Auto-suficiência em petróleo

Regras claras nas licitações estimulam investimentos no setor. O Brasil ocupa o 16 lugar no ranking dos maiores produtores de petróleo. Além disso, a produção nacional diária já oscila em torno de 1,8 milhão de barris, volume muito próximo do consumo interno. Entretanto, na busca da auto-suficiência em óleo e gás, que deverá ser conquistada nos próximos anos, são necessárias novas descobertas para a reposição das reservas, considerando o declínio natural e inevitável dos campos de exploração, o aumento da demanda e as exportações feitas pelo País.

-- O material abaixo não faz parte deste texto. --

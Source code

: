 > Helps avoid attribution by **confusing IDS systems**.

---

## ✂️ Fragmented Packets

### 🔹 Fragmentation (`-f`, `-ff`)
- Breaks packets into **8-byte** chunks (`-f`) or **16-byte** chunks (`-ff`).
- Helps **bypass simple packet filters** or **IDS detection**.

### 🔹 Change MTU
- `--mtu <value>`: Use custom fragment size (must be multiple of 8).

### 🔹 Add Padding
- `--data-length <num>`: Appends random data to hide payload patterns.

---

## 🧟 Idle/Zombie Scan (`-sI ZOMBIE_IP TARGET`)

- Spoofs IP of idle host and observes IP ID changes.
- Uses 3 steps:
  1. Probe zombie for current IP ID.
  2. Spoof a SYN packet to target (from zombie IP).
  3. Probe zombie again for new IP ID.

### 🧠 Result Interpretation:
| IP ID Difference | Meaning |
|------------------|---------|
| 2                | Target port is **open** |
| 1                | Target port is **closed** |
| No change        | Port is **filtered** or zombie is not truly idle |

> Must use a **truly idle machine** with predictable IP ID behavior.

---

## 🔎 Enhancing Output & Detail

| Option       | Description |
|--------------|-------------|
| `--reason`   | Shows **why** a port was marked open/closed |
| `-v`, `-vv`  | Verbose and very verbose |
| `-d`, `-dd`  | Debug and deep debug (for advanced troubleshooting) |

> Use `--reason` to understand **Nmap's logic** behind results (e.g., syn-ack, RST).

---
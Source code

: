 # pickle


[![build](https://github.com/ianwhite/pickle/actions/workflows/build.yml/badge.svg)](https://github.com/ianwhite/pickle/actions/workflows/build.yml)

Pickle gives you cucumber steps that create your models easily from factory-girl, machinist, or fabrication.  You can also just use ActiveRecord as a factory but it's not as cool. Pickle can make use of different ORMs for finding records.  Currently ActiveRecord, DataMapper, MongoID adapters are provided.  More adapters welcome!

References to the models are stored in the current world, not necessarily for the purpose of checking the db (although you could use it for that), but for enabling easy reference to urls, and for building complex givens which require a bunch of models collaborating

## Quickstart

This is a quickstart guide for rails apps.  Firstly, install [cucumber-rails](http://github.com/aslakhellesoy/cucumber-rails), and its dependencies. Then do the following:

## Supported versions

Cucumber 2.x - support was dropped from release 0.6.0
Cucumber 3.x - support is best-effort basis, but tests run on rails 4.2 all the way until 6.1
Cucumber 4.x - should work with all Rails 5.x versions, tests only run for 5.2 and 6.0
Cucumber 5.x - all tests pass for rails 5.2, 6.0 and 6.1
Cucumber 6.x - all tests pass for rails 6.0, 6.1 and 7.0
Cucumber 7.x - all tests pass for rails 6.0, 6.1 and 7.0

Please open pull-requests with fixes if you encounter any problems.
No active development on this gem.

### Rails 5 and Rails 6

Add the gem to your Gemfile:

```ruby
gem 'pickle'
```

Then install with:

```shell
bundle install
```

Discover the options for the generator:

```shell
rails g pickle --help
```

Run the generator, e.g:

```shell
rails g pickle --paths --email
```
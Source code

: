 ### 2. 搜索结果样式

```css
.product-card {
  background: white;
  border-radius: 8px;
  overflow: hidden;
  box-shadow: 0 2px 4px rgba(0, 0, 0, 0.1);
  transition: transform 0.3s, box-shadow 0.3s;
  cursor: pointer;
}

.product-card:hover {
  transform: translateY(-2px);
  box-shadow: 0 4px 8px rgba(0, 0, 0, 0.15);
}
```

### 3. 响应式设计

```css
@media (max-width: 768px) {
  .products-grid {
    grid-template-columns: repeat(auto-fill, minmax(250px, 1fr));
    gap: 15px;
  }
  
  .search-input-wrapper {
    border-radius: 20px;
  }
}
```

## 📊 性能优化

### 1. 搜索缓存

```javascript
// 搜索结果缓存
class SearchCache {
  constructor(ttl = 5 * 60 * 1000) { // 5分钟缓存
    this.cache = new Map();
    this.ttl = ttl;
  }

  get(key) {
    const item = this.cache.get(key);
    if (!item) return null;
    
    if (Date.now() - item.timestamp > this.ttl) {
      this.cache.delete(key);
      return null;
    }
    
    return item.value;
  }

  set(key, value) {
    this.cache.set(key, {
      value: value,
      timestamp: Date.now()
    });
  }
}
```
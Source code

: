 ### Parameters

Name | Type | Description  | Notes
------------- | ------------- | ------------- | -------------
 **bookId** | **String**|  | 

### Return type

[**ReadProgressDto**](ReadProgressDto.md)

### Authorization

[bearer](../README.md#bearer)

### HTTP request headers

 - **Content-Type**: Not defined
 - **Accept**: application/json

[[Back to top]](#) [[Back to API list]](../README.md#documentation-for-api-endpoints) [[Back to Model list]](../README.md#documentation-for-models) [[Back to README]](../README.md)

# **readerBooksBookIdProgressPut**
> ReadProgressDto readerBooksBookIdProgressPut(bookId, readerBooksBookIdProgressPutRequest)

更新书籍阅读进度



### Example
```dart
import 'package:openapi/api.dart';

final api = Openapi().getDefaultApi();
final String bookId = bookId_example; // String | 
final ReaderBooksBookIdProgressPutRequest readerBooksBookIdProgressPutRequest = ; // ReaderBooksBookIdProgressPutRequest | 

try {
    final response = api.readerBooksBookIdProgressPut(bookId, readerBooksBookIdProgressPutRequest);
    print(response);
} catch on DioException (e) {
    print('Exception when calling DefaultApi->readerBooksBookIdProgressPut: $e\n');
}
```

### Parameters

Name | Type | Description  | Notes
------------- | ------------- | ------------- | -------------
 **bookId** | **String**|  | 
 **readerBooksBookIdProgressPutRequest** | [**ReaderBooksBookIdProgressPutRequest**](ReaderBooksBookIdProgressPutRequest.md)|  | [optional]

Nesse contexto, assume singular significado a 7 rodada de licitações de áreas para exploração de petróleo e gás natural, prevista para outubro. Dada a importância dessa iniciativa da Agência Nacional do Petróleo (ANP) e o impacto positivo dos investimentos em prospecção, em especial no âmbito da indústria, é necessário que as empresas do setor tenham conhecimento sobre a questão. Com esse intuito, realizou-se ontem, na Federação das Indústrias do Estado de São Paulo, seminário sobre a nova rodada de licitações, que ofertará 1.134 blocos de exploração, com ênfase em gás natural.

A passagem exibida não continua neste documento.